People & Baby, créé en 2004, gère environ 700 crèches en France et à l’international, accueillant près de 14 000 enfants. Longtemps dirigé de manière familiale, le groupe a vu son capital évoluer avec l’entrée de fonds d’investissement, ce qui a suscité des tensions internes. Il a déjà été critiqué pour des retards de paiement et des pratiques managériales contestées, mais n’a pas fait l’objet d’un rapport spécifique de l’IGAS.

La Maison Bleue, fondée la même année, occupe la quatrième place du marché, avec environ 600 crèches, 6 000 salariés et près de 20 000 enfants accueillis. En juin 2025, un rapport de l’IGAS a révélé des défaillances graves : qualité d’accueil insuffisante, fausses déclarations et irrégularités comptables. Ces conclusions ont conduit à la saisine du procureur.

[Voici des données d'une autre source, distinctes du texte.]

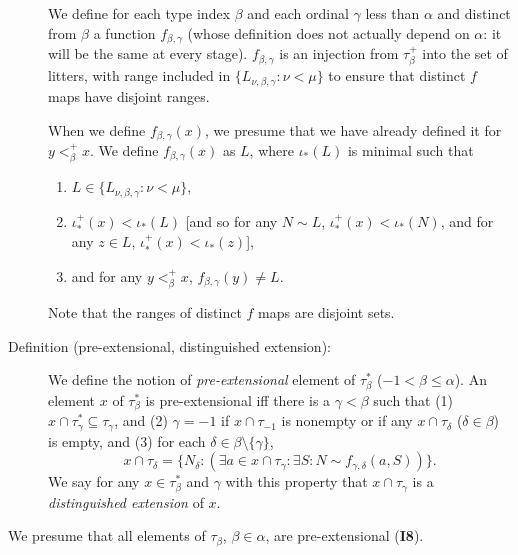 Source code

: \documentclass[112pt]{article}
\begin{document}
\begin{description}
We define for each type index $\beta$ and each ordinal $\gamma$ less than $\alpha$ and distinct from $\beta$ a function $f_{\beta,\gamma}$ (whose definition does not actually depend on $\alpha$:  it will be the same at every stage).  $f_{\beta,\gamma}$ is an injection from $\tau_\beta^+$ into the set of litters, with range included in \newline $\{L_{\nu,\beta,\gamma}:\nu < \mu\}$ to ensure that distinct $f$ maps have disjoint ranges.


 When we define $f_{\beta,\gamma}(x)$, we presume that we have already defined it for $y <^+_\beta x$.
We define $f_{\beta,\gamma}(x)$ as $L$, where $\iota_*(L)$ is minimal such that 

\begin{enumerate}
\item $L \in  \{L_{\nu,\beta,\gamma}:\nu < \mu\}$, 

\item  $\iota^+_*(x) <\iota_*(L)$ [and so for any $N \sim L$, $\iota^+_*(x) <\iota_*(N)$, and for any $z \in L$, $\iota^+_*(x) < \iota_*(z)$], 

\item and for any $y<_\beta^+ x$, $f_{\beta,\gamma}(y) \neq L$.

\end{enumerate}

Note that the ranges of distinct $f$ maps are disjoint sets.



\item[Definition (pre-extensional, distinguished extension):]  We define the notion of {\em pre-extensional\/} element of $\tau^*_\beta$ ($-1 <\beta \leq \alpha$).   An element $x$ of $\tau^*_\beta$ is pre-extensional iff there is a $\gamma<\beta$ such that (1) $x \cap \tau^*_\gamma \subseteq \tau_\gamma$, and (2) $\gamma=-1$ if
$x \cap \tau_{-1}$ is nonempty or if any $x \cap \tau_\delta$ ($\delta \in \beta$) is empty,  and (3) for each $\delta \in \beta \setminus \{\gamma\}$, $$x \cap \tau_\delta= \{N_\delta:(\exists a \in x\cap \tau_\gamma:\exists S:N \sim f_{\gamma,\delta}(a,S))\}.$$  We say for any $x \in \tau^*_\beta$ and $\gamma$ with this property that $x \cap \tau_\gamma$ is a {\em distinguished extension\/} of $x$.

\end{description}

We presume that all elements of $\tau_\beta$, $\beta\in \alpha$, are pre-extensional ({\bf I8}). 
\end{document}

Des alertes confirmées par les enquêtes

Ces alertes, insiste le syndicat, « ne sont pas isolées : elles se répètent aussi bien chez People & Baby que chez La Maison Bleue, deux des plus grands groupes privés lucratifs du secteur ».

Le communiqué met en avant les enquêtes qui confirment ces témoignages. Le documentaire diffusé sur Arte a mis en lumière « les dérives de gestion dans plusieurs groupes ».

Le journaliste Victor Castanet publie une édition augmentée de son ouvrage « Les Ogres », qui démontre selon le SNPPE que « ces pratiques ne sont pas des accidents mais un système organisé : déflation salariale, pression sur les équipes, recherche de profits rapides pour les fonds d’investissement ». Quant au rapport de l’IGAS, censé apporter des réponses, il a été « largement caviardé au nom du secret des affaires, empêchant toute transparence pour les familles, les élus locaux et les professionnels ».

Pour le syndicat, une question centrale se pose désormais : « à qui profite l’argent public, et à quelle hauteur ? » Chaque année, des milliards d’euros d’aides sont versés aux entreprises du secteur de la petite enfance. « Peut-on accepter que des groupes de crèches privés, financés par des fonds financiers, spéculent avec cet argent plutôt que de garantir l’intérêt général ? », interroge le SNPPE.

Le syndicat explique que, « face à l’accumulation des preuves et à l’inaction de l’État », il a pris la décision de déposer plainte contre People & Baby et La Maison Bleue. Il estime que cette action judiciaire « marque une étape décisive » et qu’elle « traduit [sa] volonté de défendre les professionnels de la petite enfance, au même titre que les enfants et les familles ».